* Directions for this task: Your answer must consist solely of the line containing "哈哈，这等于是说：谎言只要流" and all subsequent lines through the end of the entries, reproduced exactly.

Source records

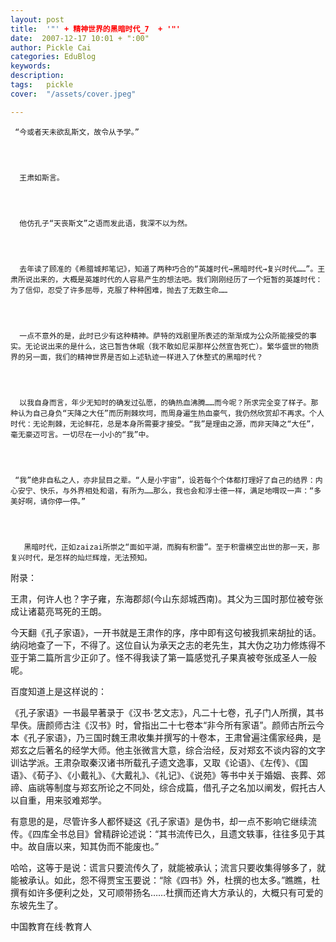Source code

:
 ```yaml
---
layout: post  
title:  '"' + 精神世界的黑暗时代_7  + '"'
date:  2007-12-17 10:01 + ":00" 
author: Pickle Cai  
categories: EduBlog  
keywords: 
description:   
tags:	pickle   
cover:  "/assets/cover.jpeg"  

---  
```

    
     “今或者天未欲乱斯文，故令从予学。”




      王肃如斯言。




      他仿孔子“天丧斯文”之语而发此语，我深不以为然。




      去年读了顾准的《希腊城邦笔记》，知道了两种巧合的“英雄时代→黑暗时代→复兴时代……”。王肃所说出来的，大概是英雄时代的人容易产生的想法吧。我们刚刚经历了一个短暂的英雄时代：为了信仰，忍受了许多屈辱，克服了种种困难，抛去了无数生命……




      一点不意外的是，此时已少有这种精神。萨特的戏剧里所表述的渐渐成为公众所能接受的事实。无论说出来的是什么，这已暂告休眠（我不敢如尼采那样公然宣告死亡）。繁华盛世的物质界的另一面，我们的精神世界是否如上述轨迹一样进入了休整式的黑暗时代？




      以我自身而言，年少无知时的确发过弘愿，的确热血沸腾……而今呢？所求完全变了样子。那种认为自己身负“天降之大任”而历荆棘坎坷，而周身遍生热血豪气，我仍然欣赏却不再求。个人时代：无论荆棘，无论鲜花，总是本身所需要才接受。“我”是理由之源，而非天降之“大任”，毫无豪迈可言。一切尽在一小小的“我”中。




     “我”绝非自私之人，亦非鼠目之辈。“人是小宇宙”，设若每个个体都打理好了自己的结界：内心安宁、快乐，与外界相处和谐，有所为……那么，我也会和浮士德一样，满足地喟叹一声：“多美好啊，请你停一停。”




       黑暗时代，正如zaizai所崇之“面如平湖，而胸有积雷”。至于积雷横空出世的那一天，那复兴时代，是怎样的灿烂辉煌，无法预知。




附录：




王肃，何许人也？字子雍，东海郡郯(今山东郯城西南)。其父为三国时那位被夸张成让诸葛亮骂死的王朗。









今天翻《孔子家语》，一开书就是王肃作的序，序中即有这句被我抓来胡扯的话。纳闷地查了一下，不得了。这位自认为承天之志的老先生，其大伪之功力修炼得不亚于第二篇所言少正卯了。怪不得我读了第一篇感觉孔子果真被夸张成圣人一般呢。




百度知道上是这样说的：







《孔子家语》一书最早著录于《汉书·艺文志》，凡二十七卷，孔子门人所撰，其书早佚。唐颜师古注《汉书》时，曾指出二十七卷本“非今所有家语”。颜师古所云今本《孔子家语》，乃三国时魏王肃收集并撰写的十卷本，王肃曾遍注儒家经典，是郑玄之后著名的经学大师。他主张微言大意，综合治经，反对郑玄不谈内容的文字训诂学派。王肃杂取秦汉诸书所载孔子遗文逸事，又取《论语》、《左传》、《国语》、《荀子》、《小戴礼》、《大戴礼》、《礼记》、《说苑》等书中关于婚姻、丧葬、郊禘、庙祧等制度与郑玄所论之不同处，综合成篇，借孔子之名加以阐发，假托古人以自重，用来驳难郑学。




有意思的是，尽管许多人都怀疑这《孔子家语》是伪书，却一点不影响它继续流传。《四库全书总目》曾精辟论述说：“其书流传已久，且遗文轶事，往往多见于其中。故自唐以来，知其伪而不能废也。” 




哈哈，这等于是说：谎言只要流传久了，就能被承认；流言只要收集得够多了，就能被承认。如此，怨不得贾宝玉要说：“除《四书》外，杜撰的也太多。”瞧瞧，杜撰有如许多便利之处，又可顺带扬名……杜撰而还肯大方承认的，大概只有可爱的东坡先生了。




		    
 中国教育在线·教育人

* Task response:
哈哈，这等于是说：谎言只要流传久了，就能被承认；流言只要收集得够多了，就能被承认。如此，怨不得贾宝玉要说：“除《四书》外，杜撰的也太多。”瞧瞧，杜撰有如许多便利之处，又可顺带扬名……杜撰而还肯大方承认的，大概只有可爱的东坡先生了。




		    
 中国教育在线·教育人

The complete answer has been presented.